"Technology continues to weave its way into every nook and cranny of our lives, and the workplace is no different. Stories abound of organizations using information and communication technologies to make work more efficient. One potential consequence of this trend is the dehumanization of employees. As my colleague Alan Saks and I discuss in our recent paper, as technologies such as artificial intelligence, robotics, and algorithms continue to proliferate, employees risk being objectified and viewed as cogs in an increasingly impersonal machine."
"Fortunately, leaders are not at the mercy of these dehumanizing developments. Leaders have the ability to counteract this trend by intentionally building care into the culture of their organizations. Care is an effective antidote to the depersonalizing effects of technology because care is personal and individualized.

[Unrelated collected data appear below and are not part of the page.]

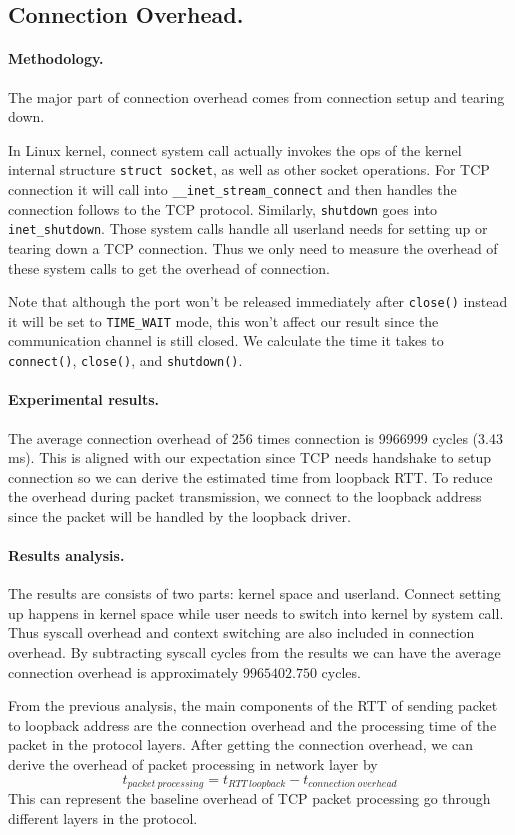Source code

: \subsection{Connection Overhead.} 
\paragraph{Methodology.} The major part of connection overhead comes from connection setup and tearing down. 

In Linux kernel, connect system call actually invokes the ops of the kernel internal structure \texttt{struct socket}, as well as other socket operations. For TCP connection it will call into \texttt{\_\_inet\_stream\_connect} and then handles the connection follows to the TCP protocol. Similarly, \texttt{shutdown} goes into \texttt{inet\_shutdown}. Those system calls handle all userland needs for setting up or tearing down a TCP connection. Thus we only need to measure the overhead of these system calls to get the overhead of connection.

Note that although the port won't be released immediately after \texttt{close()} instead it will be set to \texttt{TIME\_WAIT} mode, this won't affect our result since the communication channel is still closed. We calculate the time it takes to \texttt{connect()}, \texttt{close()}, and \texttt{shutdown()}.

\paragraph{Experimental results.} The average connection overhead of 256 times connection is 9966999 cycles (3.43 ms). This is aligned with our expectation since TCP needs handshake to setup connection so we can derive the estimated time from loopback RTT. To reduce the overhead during packet transmission, we connect to the loopback address since the packet will be handled by the loopback driver.

\paragraph{Results analysis.} The results are consists of two parts: kernel space and userland. Connect setting up happens in kernel space while user needs to switch into kernel by system call. Thus syscall overhead and context switching are also included in connection overhead. By subtracting syscall cycles from the results we can have the average connection overhead is approximately $9965402.750$ cycles.

From the previous analysis, the main components of the RTT of sending packet to loopback address are the connection overhead and the processing time of the packet in the protocol layers. After getting the connection overhead, we can derive the overhead of packet processing in network layer by
\begin{equation}
    t_{packet\ processing}=t_{RTT\ loopback}-t_{connection\ overhead}
\end{equation}
This can represent the baseline overhead of TCP packet processing go through different layers in the protocol.
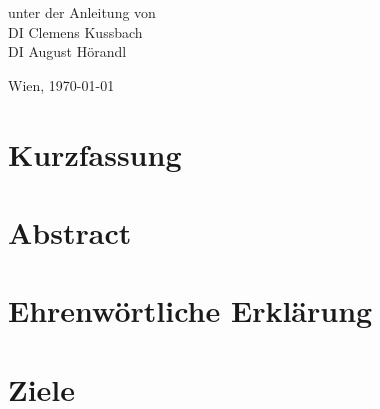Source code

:\documentclass[
    headings=optiontotocandhead,%
    twoside,
    numbers=noenddot,%
    toc=flat, %
    12pt, %
    titlepage, %
    parskip=full, %
    listof=totoc, %
    listof=flat, %
    numbers=noenddot, %
    bibliography=totoc, %
    a4paper,DIV=14,
    BCOR=15mm,
]{scrbook}
\begin{document}
\begin{titlepage}
\begin{center}
\par\end{center}{\large \par}

\begin{center}
\vspace{20mm}
 \normalsize unter der Anleitung von\\
 \vspace{0.5cm}
DI Clemens Kussbach\\
DI August Hörandl
\par\end{center}

\begin{center}
\vspace{5mm}
Wien, \today 
\par\end{center}

\end{titlepage}%
\renewcommand{\kapitelautor}{}  %
\chapter*{Kurzfassung}

\cleardoublepage{}

\chapter*{Abstract}


\chapter*{Ehrenwörtliche Erklärung}


\cleardoublepage{}
\tableofcontents{}
\cleardoublepage{}
\listoftables
{}
\cleardoublepage{}
\listoffigures


\cleardoublepage{}
\mainmatter

\chapter{Ziele}
\end{document}
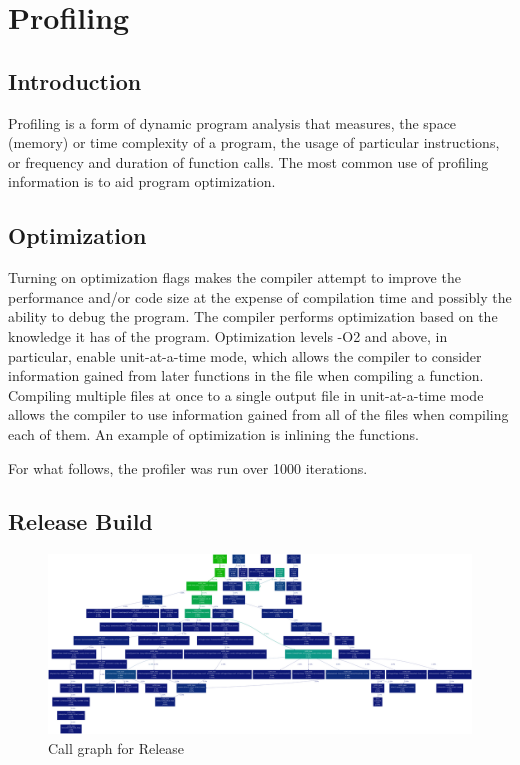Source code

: \documentclass[11pt]{article}
\begin{document}
\section{Profiling}
\subsection{Introduction}

Profiling is a form of dynamic program analysis that measures, the space (memory) or time complexity of a program, the usage of particular instructions, or frequency and duration of function calls. The most common use of profiling information is to aid program optimization.

\subsection{Optimization}
Turning on optimization flags makes the compiler attempt to improve the performance and/or code size at the expense of compilation time and possibly the ability to debug the program. The compiler performs optimization based on the knowledge it has of the program. Optimization levels -O2 and above, in particular, enable unit-at-a-time mode, which allows the compiler to consider information gained from later functions in the file when compiling a function. Compiling multiple files at once to a single output file in unit-at-a-time mode allows the compiler to use information gained from all of the files when compiling each of them. An example of optimization is inlining the functions.

For what follows, the profiler was run over 1000 iterations.

\subsection{Release Build}


\begin{figure}[ht!]
\centering
\includegraphics[width=150mm]{g32_release_prof.png}
\caption{Call graph for Release}
\label{overflow}
\end{figure}
\end{document}
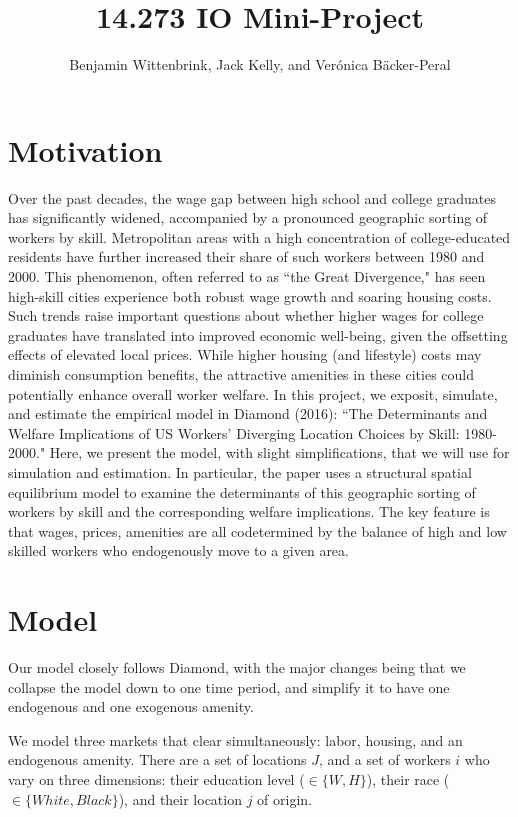 \documentclass{article}
\title{14.273 IO Mini-Project}
\author{Benjamin Wittenbrink, Jack Kelly, and Verónica Bäcker-Peral}
\begin{document}
\maketitle

\section{Motivation}

Over the past decades, the wage gap between high school and college graduates has significantly widened, accompanied by a pronounced geographic sorting of workers by skill. Metropolitan areas with a high concentration of college-educated residents have further increased their share of such workers between 1980 and 2000. This phenomenon, often referred to as ``the Great Divergence," has seen high-skill cities experience both robust wage growth and soaring housing costs. Such trends raise important questions about whether higher wages for college graduates have translated into improved economic well-being, given the offsetting effects of elevated local prices. While higher housing (and lifestyle) costs may diminish consumption benefits, the attractive amenities in these cities could potentially enhance overall worker welfare. In this project, we exposit, simulate, and estimate the empirical model in Diamond (2016): ``The Determinants and Welfare Implications of US Workers' Diverging Location Choices by Skill: 1980-2000." Here, we present the model, with slight simplifications, that we will use for simulation and estimation. 
In particular, the paper uses a structural spatial equilibrium model to examine the determinants of this geographic sorting of workers by skill and the corresponding welfare implications. The key feature is that wages, prices, amenities are all codetermined by the balance of high and low skilled workers who endogenously move to a given area. 

\section{Model}

Our model closely follows Diamond, with the major changes being that we collapse the model down to one time period, and simplify it to have one endogenous and one exogenous amenity. 

We model three markets that clear simultaneously: labor, housing, and an endogenous amenity. There are a set of locations $J$, and a set of workers $i$ who vary on three dimensions: their education level ($\in \{W,H\}$), their race ($\in \{White,Black\}$), and their  location $j$ of origin. 
\end{document}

Whereas technology can create conditions that objectify employees, a culture of care rejects treating people as objects and thus serves as a corrective to technology's potentially dehumanizing effects."
Technology increasingly permeates workplaces through AI, robotics, algorithms, and surveillance, creating efficiency but risking the dehumanization and objectification of employees. Examples include being fired over email, continuous monitoring via wrist computers or implantable RFID chips, and algorithmic control that directs, evaluates, and disciplines workers. Data digitization can shift emphasis from human labor to metrics, causing workers to be defined by data and seen as interchangeable. Leaders can counteract these trends by intentionally embedding care into organizational culture. Care operates through personal, individualized practices that reject treating people as objects and correct technology's depersonalizing influences.